Senate Majority Leader Mitch McConnell, R-Ky., was expected to hold a key vote this week on the overhaul bill.

But the nonpartisan CBO apparently slowed its efforts to make that deadline after McConnell delayed the vote until Arizona GOP Sen. John McCain can return to Washington. He underwent surgery last Friday to removal a blood clot behind one eye and is expected to be gone at least a week.

The CBO’s analysis of Senate Republicans’ first ObamaCare overhaul bill this year -- released before Congress’ July 4 recess but which lacked enough support to even get a vote -- concluded 22 million more Americans would be uninsured, compared to ObamaCare.

Price and other Washington Republicans have argued that CBO projections are not exact and that the office was off on its ObamaCare numbers, too.

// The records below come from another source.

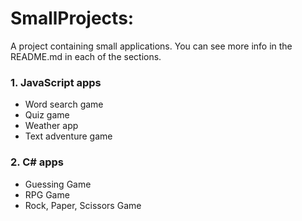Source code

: # SmallProjects:

A project containing small applications.
 You can see more info in the README.md in each of the sections.

### 1. JavaScript apps

- Word search game
- Quiz game
- Weather app
- Text adventure game

### 2. C# apps
- Guessing Game
- RPG Game
- Rock, Paper, Scissors Game
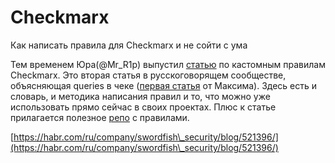 # Checkmarx

Как написать правила для Checkmarx и не сойти с ума

Тем временем Юра(@Mr\_R1p) выпустил [статью](https://habr.com/ru/company/swordfish\_security/blog/521396/) по кастомным правилам Checkmarx. Это вторая статья в русскоговорящем сообществе, объясняющая queries в чеке ([первая статья](https://habr.com/ru/company/dins/blog/477742/) от Максима). Здесь есть и словарь, и методика написания правил и то, что можно уже использовать прямо сейчас в своих проектах. Плюс к статье прилагается полезное [репо](https://github.com/Swordfish-Security/Checkmarx-Custom-Query-Rules) с правилами.

[https://habr.com/ru/company/swordfish\_security/blog/521396/](https://habr.com/ru/company/swordfish\_security/blog/521396/)

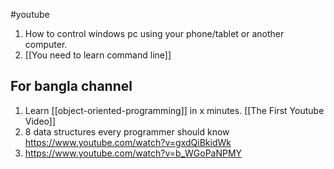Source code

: #youtube 



1. How to control windows pc using your phone/tablet or another computer.
2. [[You need to learn command line]]



## For bangla channel
1. Learn [[object-oriented-programming]] in x minutes. [[The First Youtube Video]]
2. 8 data structures every programmer should know
   https://www.youtube.com/watch?v=gxdQiBkidWk
3. https://www.youtube.com/watch?v=b_WGoPaNPMY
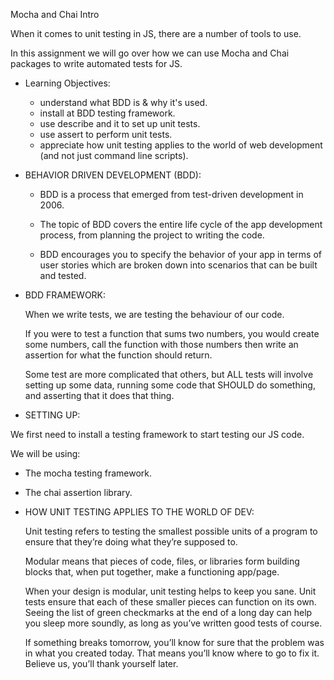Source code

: Mocha and Chai Intro


When it comes to unit testing in JS, there are a number of tools to use.

In this assignment we will go over how we can use Mocha and Chai packages
to write automated tests for JS.

- Learning Objectives:

  - understand what BDD is & why it's used.
  - install at BDD testing framework.
  - use describe and it to set up unit tests.
  - use assert to perform unit tests.
  - appreciate how unit testing applies to the world of web development
    (and not just command line scripts).


- BEHAVIOR DRIVEN DEVELOPMENT (BDD):

  - BDD is a process that emerged from test-driven development in 2006.
  - The topic of BDD covers the entire life cycle of the app development process, from planning the project to writing the code.

  - BDD encourages you to specify the behavior of your app in terms of user stories which are broken down into scenarios that can be built and tested.



- BDD FRAMEWORK:

  When we write tests, we are testing the behaviour of our code.

  If you were to test a function that sums two numbers, you would create some numbers, call the function with those numbers then write an assertion for what the function should return.

  Some test are more complicated that others, but ALL tests will involve setting up some data, running some code that SHOULD do something, and asserting that it does that thing.



- SETTING UP:

 We first need to install a testing framework to start testing our JS code.

 We will be using:

  - The mocha testing framework.
  - The chai assertion library.




- HOW UNIT TESTING APPLIES TO THE WORLD OF DEV:

  Unit testing refers to testing the smallest possible units of a program to ensure that they’re doing what they’re supposed to.

  Modular means that pieces of code, files, or libraries form building blocks that, when put together, make a functioning app/page.

  When your design is modular, unit testing helps to keep you sane. Unit tests ensure that each of these smaller pieces can function on its own. Seeing the list of green checkmarks at the end of a long day can help you sleep more soundly, as long as you’ve written good tests of course.

  If something breaks tomorrow, you’ll know for sure that the problem was in what you created today. That means you’ll know where to go to fix it. Believe us, you’ll thank yourself later.

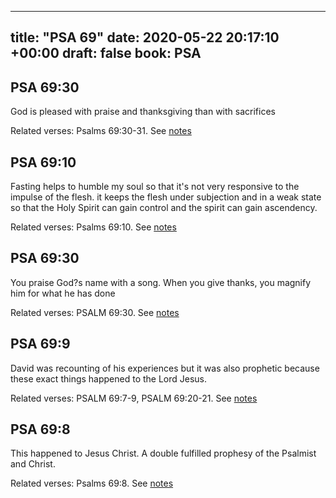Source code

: 
---
title: "PSA 69"
date: 2020-05-22 20:17:10 +00:00
draft: false
book: PSA
---

## PSA 69:30

God is pleased with praise and thanksgiving than with sacrifices

Related verses: Psalms 69:30-31. See [notes](https://my.bible.com/notes/3435324815056822609)


## PSA 69:10

Fasting helps to humble my soul so that it's not very responsive to the impulse of the flesh. it keeps the flesh under subjection and in a weak state so that the Holy Spirit can gain control and the spirit can gain ascendency.

Related verses: Psalms 69:10. See [notes](https://my.bible.com/notes/3434442233234580164)


## PSA 69:30

You praise God?s name with a song. When you give thanks, you magnify him for what he has done

Related verses: PSALM 69:30. See [notes](https://my.bible.com/notes/2792573356301082850)


## PSA 69:9

David was recounting of his experiences but it was also prophetic because these exact things happened to the Lord Jesus.

Related verses: PSALM 69:7-9, PSALM 69:20-21. See [notes](https://my.bible.com/notes/2792572807895834846)


## PSA 69:8

This happened to Jesus Christ. A double fulfilled prophesy of the Psalmist and Christ.

Related verses: Psalms 69:8. See [notes](https://my.bible.com/notes/2570217685657575667)

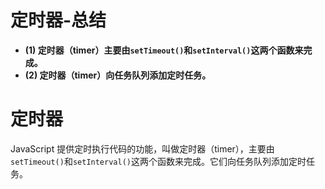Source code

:# 定时器-总结

- **(1) 定时器（timer）主要由`setTimeout()`和`setInterval()`这两个函数来完成。**
- **(2) 定时器（timer）向任务队列添加定时任务。**

# 定时器

JavaScript 提供定时执行代码的功能，叫做定时器（timer），主要由`setTimeout()`和`setInterval()`这两个函数来完成。它们向任务队列添加定时任务。
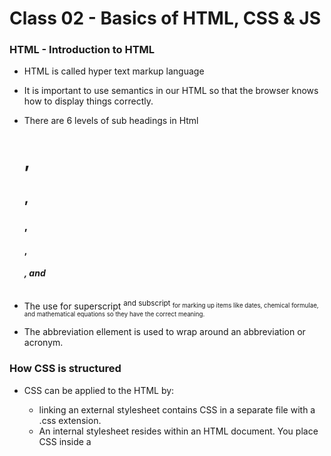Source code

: # Class 02 - Basics of HTML, CSS & JS

### HTML - Introduction to HTML

- HTML is called hyper text markup language 

- It is important to use semantics in our HTML so that the browser knows how to display things correctly.

- There are 6 levels of sub headings in Html <h1>, <h2>, <h3>, <h4>, <h5>, and <h6>

- The use for superscript <sup> and subscript <sub> for marking up items like dates, chemical formulae, and mathematical equations so they have the correct meaning.

- The abbreviation <abbr> ellement is used to wrap around an abbreviation or acronym.

### How CSS is structured

- CSS can be applied to the HTML by:        
    - linking an external stylesheet contains CSS in a separate file with a .css extension.
    - An internal stylesheet resides within an HTML document. You place CSS inside a <style> element contained inside the HTML <head>.
    - Inline styles are CSS declarations that affect a single HTML element, contained within a style attribute

- We avoid using Inline stylesheet because  it is the least efficient implementation of CSS for maintenance. One styling change might require multiple edits within a single web page. Second, inline CSS also mixes (CSS) presentational code with HTML and content, making everything more difficult to read and understand. Separating code and content makes maintenance easier for all who work on the website.

- Properties: These are human-readable identifiers that indicate which stylistic features you want to modify. For example, font-size, width, background-color.

Ex: 
   h2 {
     color: black;
     padding: 5px;
   }

- This represents a CSS declaration that is meant to effect the H2 element.
- It is meant to change the color to black and add a padding size of 5px.
- Properties are the color and padding.

### JavaScript basics
 
- A string is enclose it in single quote mark

- 4 types of Javascript Operators

  - Addition 	Add two numbers together or  combine two strings. 

  + 	6 + 9; 'Hello ' + 'world!';

  - Subtraction, Multiplication, Division 	
  
  These do what you'd expect them to do in basic math. 	-, *, / 	9 - 3; 8 * 2; // multiply in JS is an asterisk 9 / 3;
  - Assignment 	As you've seen already: this assigns a value to a variable. 	= 	let myVariable = 'Bob';

  - Strict equality This performs a test to see if two values are equal. It returns a true/false (Boolean) result. 

- Functions are a way of packaging functionality that you wish to reuse.
  - This can solve a problem such as recording peoples opinions on a particluar problem.

### Making decisions in your code — conditionals

 

    What is the difference between the logical operator && and ||?

-  An if statement checks a condition and if it evaluates to true , then the code block will execute.

- if...else statements do the job of enabling conditional code well, but they are not without their downsides

- 3 different types of comparison operators.
  - === and !== — test if one value is identical to, or not identical to, another.
  - < and > — test if one value is less than or greater than another.
  - <= and >= — test if one value is less than or equal to, or greater than or equal to, another.

-  The difference between the logical operator && and ||
    && — AND; allows you to chain together two or more expressions so that all of them have to individually evaluate to true for the whole expression to return true.
    || — OR; allows you to chain together two or more expressions so that one or more of them have to individually evaluate to true for the whole expression to return true.



## Things I want to know more about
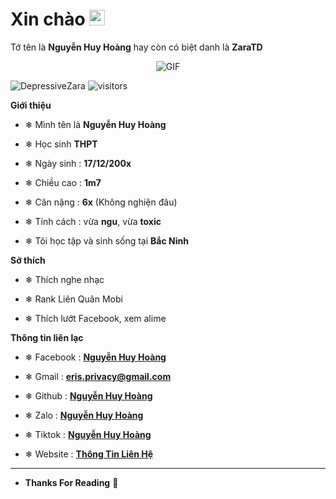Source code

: <h1> Xin chào <img src="https://media2.giphy.com/media/WhoNyvVjuB88HjDK0l/giphy.gif?cid=6c09b952310fd72229b8bcba243541749caee1e64b818e7c&rid=giphy.gif&ct=g " width="25"></h1> 

Tớ tên là **Nguyễn Huy Hoàng** hay còn có biệt danh là **ZaraTD**



<p align="center">
    <img align="center" alt="GIF" src="https://images.ctfassets.net/q41566h7mydg/1IDvJyygI0MkCwI6qCK2wS/4bcb3fc04cec43dc77e73f0487954960/BSoD.gif" />
</p> 
<p align="left"> <img src="https://komarev.com/ghpvc/?username=DepressiveZara&label=Profile%20views&color=0e75b6&style=flat" alt="DepressiveZara" /> <img alt="visitors" src="https://visitor-badge.laobi.icu/badge?page_id=DepressiveZara"></p>


**Giới thiệu**



- ❄ Mình tên là **Nguyễn Huy Hoàng**

- ❄ Học sinh **THPT**

- ❄ Ngày sinh : **17/12/200x**

- ❄ Chiều cao : **1m7**

- ❄ Cân nặng : **6x** (Không nghiện đâu)

- ❄ Tính cách : vừa **ngu**, vừa **toxic**

- ❄ Tôi học tập và sinh sống tại **Bắc Ninh**



**Sở thích**



- ❄ Thích nghe nhạc

- ❄ Rank Liên Quân Mobi

- ❄ Thích lướt Facebook, xem alime



**Thông tin liên lạc**



- ❄ Facebook : **[Nguyễn Huy Hoàng](https://www.facebook/HuyHoangUwU)**

- ❄ Gmail : **[eris.privacy@gmail.com](https://gmail.com)**

- ❄ Github : **[Nguyễn Huy Hoàng](https://github.com/erislovely)**

- ❄ Zalo : **[Nguyễn Huy Hoàng](0338115856)**

- ❄ Tiktok : **[Nguyễn Huy Hoàng](https://www.tiktok.com/@privacy_eris)**

- ❄ Website : **[Thông Tin Liên Hệ](http://huyhoang-simp.tk)**

- -------------------------------------------------
- **Thanks For Reading**  👑
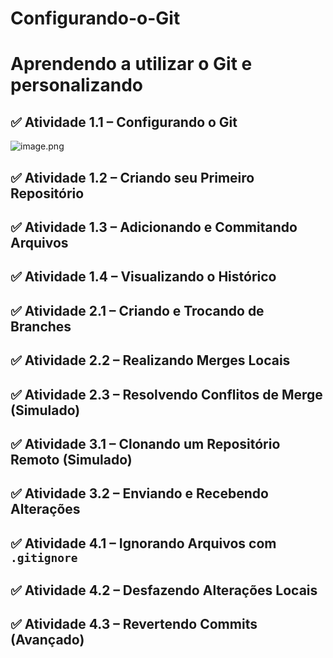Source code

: # Configurando-o-Git
# Aprendendo a utilizar o Git e personalizando




## ✅ **Atividade 1.1 – Configurando o Git**
![image.png](attachment:b4a50022-d741-4a7d-b59e-86969e15af16:f49c2636-2d9f-4a53-ae21-4cc4ea92e3ff.png)


## ✅ **Atividade 1.2 – Criando seu Primeiro Repositório**



## ✅ **Atividade 1.3 – Adicionando e Commitando Arquivos**



## ✅ **Atividade 1.4 – Visualizando o Histórico**




## ✅ **Atividade 2.1 – Criando e Trocando de Branches**



## ✅ **Atividade 2.2 – Realizando Merges Locais**



## ✅ **Atividade 2.3 – Resolvendo Conflitos de Merge (Simulado)**




## ✅ **Atividade 3.1 – Clonando um Repositório Remoto (Simulado)**



## ✅ **Atividade 3.2 – Enviando e Recebendo Alterações**




## ✅ **Atividade 4.1 – Ignorando Arquivos com `.gitignore`**



## ✅ **Atividade 4.2 – Desfazendo Alterações Locais**



## ✅ **Atividade 4.3 – Revertendo Commits (Avançado)**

“CBO doesn’t even capture those individuals who say to the federal government, ‘I don’t want the plan that you think I need. I want the plan that I know I need for myself and for my family.’ So those numbers are so flawed in terms of what actually happens in the real world,” Price said.

Price also said he recently returned from the annual National Governors Association meeting where state leaders said they want the overhaul bill to have “flexibility” to designing a Medicaid program “for their own population” and want it to include adequate resources to insure the “vulnerable population.”